Nesta investigação estão envolvidas a Unidade Nacional de Combate à Corrupção da PJ e a Direcção de Serviços de Investigação da Fraude e de Acções Especiais da Autoridade Tributária (DSIFAE).

Segundo o programa Sexta às Nove da RTP noticiou no passado, o rápido enriquecimento deste grupo fez o Ministério Público desencadear uma investigação no final de 2016. Em causa estariam não apenas os crimes de evasão fiscal e branqueamento de capitais como também a suposta exportação de carne espanhola com rótulo português. 

Maduro apontou dedo a Portugal

O nome da operação judicial conhecida hoje, Navidad, é uma referência à venda do típico pernil de porco a Caracas na época do Natal, uma tradição que há dois anos ficou marcada por um percalço entre Portugal e a Venezuela porque a carne não chegou a tempo das festividades.

Em 2017, a falta de pernil naquele ano, a somar a uma crise geral marcada pela escassez de alimentos, água, combustível e gás, fez crescer o descontentamento e o Presidente Nicolás Maduro acusou Portugal de fazer uma sabotagem da entrega de toneladas de carne. Uma das fornecedoras explicaria nessa altura que a Venezuela estava então com pagamentos em atraso às empresas portuguesas na ordem dos 40 milhões de euros.
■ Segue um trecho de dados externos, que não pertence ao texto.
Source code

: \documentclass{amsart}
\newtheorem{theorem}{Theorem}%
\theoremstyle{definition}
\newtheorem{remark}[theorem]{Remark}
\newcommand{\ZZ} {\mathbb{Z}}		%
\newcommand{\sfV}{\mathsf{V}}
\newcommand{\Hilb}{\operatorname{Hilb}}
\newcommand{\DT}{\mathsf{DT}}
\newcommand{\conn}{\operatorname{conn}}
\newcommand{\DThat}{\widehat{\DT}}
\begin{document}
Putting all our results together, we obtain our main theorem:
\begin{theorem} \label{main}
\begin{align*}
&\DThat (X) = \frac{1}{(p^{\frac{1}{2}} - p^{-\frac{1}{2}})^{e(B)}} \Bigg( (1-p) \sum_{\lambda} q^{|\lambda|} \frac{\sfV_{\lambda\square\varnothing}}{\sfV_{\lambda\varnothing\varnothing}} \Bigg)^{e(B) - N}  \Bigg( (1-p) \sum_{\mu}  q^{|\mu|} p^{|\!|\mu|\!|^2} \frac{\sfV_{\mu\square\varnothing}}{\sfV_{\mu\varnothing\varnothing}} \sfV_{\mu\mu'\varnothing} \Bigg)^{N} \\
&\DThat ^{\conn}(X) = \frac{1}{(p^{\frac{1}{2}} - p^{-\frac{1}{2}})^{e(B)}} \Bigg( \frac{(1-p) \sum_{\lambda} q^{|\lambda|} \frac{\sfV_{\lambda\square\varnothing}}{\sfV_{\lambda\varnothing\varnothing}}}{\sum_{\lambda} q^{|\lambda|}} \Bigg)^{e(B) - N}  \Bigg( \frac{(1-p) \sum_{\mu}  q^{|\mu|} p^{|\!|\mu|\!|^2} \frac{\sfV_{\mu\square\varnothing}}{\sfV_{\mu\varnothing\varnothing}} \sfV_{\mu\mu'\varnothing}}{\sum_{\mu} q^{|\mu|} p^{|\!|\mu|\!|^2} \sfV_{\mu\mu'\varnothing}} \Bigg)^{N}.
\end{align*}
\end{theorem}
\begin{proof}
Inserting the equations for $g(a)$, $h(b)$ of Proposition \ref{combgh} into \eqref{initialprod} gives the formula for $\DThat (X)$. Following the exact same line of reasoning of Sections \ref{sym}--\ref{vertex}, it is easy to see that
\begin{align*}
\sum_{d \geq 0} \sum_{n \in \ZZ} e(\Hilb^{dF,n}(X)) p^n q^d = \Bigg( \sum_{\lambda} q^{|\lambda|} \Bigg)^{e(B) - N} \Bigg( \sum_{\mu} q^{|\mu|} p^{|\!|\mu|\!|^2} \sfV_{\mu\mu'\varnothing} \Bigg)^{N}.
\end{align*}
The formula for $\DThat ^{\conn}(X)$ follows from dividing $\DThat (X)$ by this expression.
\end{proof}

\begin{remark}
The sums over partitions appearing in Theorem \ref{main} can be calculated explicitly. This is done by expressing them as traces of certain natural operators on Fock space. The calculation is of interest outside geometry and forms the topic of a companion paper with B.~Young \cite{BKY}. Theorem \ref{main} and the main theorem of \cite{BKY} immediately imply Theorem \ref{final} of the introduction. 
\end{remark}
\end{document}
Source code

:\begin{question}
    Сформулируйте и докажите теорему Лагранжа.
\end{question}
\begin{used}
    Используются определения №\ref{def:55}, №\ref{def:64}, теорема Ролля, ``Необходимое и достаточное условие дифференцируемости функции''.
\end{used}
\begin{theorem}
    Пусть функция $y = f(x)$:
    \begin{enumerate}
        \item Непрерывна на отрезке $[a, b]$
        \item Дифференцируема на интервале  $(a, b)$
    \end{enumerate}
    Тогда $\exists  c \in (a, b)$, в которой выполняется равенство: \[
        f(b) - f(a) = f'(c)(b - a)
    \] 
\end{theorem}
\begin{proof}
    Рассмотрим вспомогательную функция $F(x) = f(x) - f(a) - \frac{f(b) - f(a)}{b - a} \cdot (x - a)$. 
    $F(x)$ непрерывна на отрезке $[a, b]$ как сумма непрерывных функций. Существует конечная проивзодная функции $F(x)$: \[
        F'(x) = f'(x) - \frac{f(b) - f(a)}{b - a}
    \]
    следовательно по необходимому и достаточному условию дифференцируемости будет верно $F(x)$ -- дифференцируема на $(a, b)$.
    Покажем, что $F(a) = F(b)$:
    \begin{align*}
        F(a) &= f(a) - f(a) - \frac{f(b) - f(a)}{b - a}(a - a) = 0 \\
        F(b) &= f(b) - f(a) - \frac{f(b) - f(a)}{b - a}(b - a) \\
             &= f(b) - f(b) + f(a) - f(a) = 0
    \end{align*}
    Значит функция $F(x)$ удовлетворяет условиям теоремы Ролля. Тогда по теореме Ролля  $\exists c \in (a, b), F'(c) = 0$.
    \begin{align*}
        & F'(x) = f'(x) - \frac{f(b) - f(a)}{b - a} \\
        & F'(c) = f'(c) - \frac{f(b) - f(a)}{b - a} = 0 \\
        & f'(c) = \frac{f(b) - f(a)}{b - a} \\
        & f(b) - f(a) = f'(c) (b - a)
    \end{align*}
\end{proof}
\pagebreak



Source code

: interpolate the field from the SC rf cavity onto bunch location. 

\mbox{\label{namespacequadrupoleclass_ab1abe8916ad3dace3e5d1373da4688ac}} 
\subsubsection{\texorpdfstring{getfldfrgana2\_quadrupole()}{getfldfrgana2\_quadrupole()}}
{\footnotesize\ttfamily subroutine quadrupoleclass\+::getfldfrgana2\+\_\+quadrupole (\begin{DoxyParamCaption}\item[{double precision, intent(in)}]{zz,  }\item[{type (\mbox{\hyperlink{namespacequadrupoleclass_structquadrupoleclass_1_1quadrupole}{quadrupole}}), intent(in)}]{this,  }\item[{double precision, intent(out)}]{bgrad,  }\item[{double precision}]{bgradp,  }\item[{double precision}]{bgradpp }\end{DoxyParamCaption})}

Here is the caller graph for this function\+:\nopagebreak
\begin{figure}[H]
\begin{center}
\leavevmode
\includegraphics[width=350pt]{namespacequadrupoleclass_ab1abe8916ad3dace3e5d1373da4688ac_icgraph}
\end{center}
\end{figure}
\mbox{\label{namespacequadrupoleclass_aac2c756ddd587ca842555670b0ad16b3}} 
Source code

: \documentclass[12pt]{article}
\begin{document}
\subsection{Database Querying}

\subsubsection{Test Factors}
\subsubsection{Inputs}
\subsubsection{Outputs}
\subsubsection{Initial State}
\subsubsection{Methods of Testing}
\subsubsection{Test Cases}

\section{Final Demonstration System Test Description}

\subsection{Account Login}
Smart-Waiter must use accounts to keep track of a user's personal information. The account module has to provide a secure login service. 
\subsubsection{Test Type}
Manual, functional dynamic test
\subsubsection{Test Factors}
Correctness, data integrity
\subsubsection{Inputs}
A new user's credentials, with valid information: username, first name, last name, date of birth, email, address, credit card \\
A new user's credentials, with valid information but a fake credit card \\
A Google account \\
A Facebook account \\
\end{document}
A declaração de Maduro, alegando que a Venezuela estava a ser sabotada “por um país em particular” — Portugal — levou na altura o ministro português dos Negócios Estrangeiros, Augusto Santos Silva, a tomar posição, para negar ter intervindo para haver um boicote. “Evidentemente não há aqui nenhuma interferência política porque o Governo português não interfere no pernil de porco”, afirmou então Santo Silva.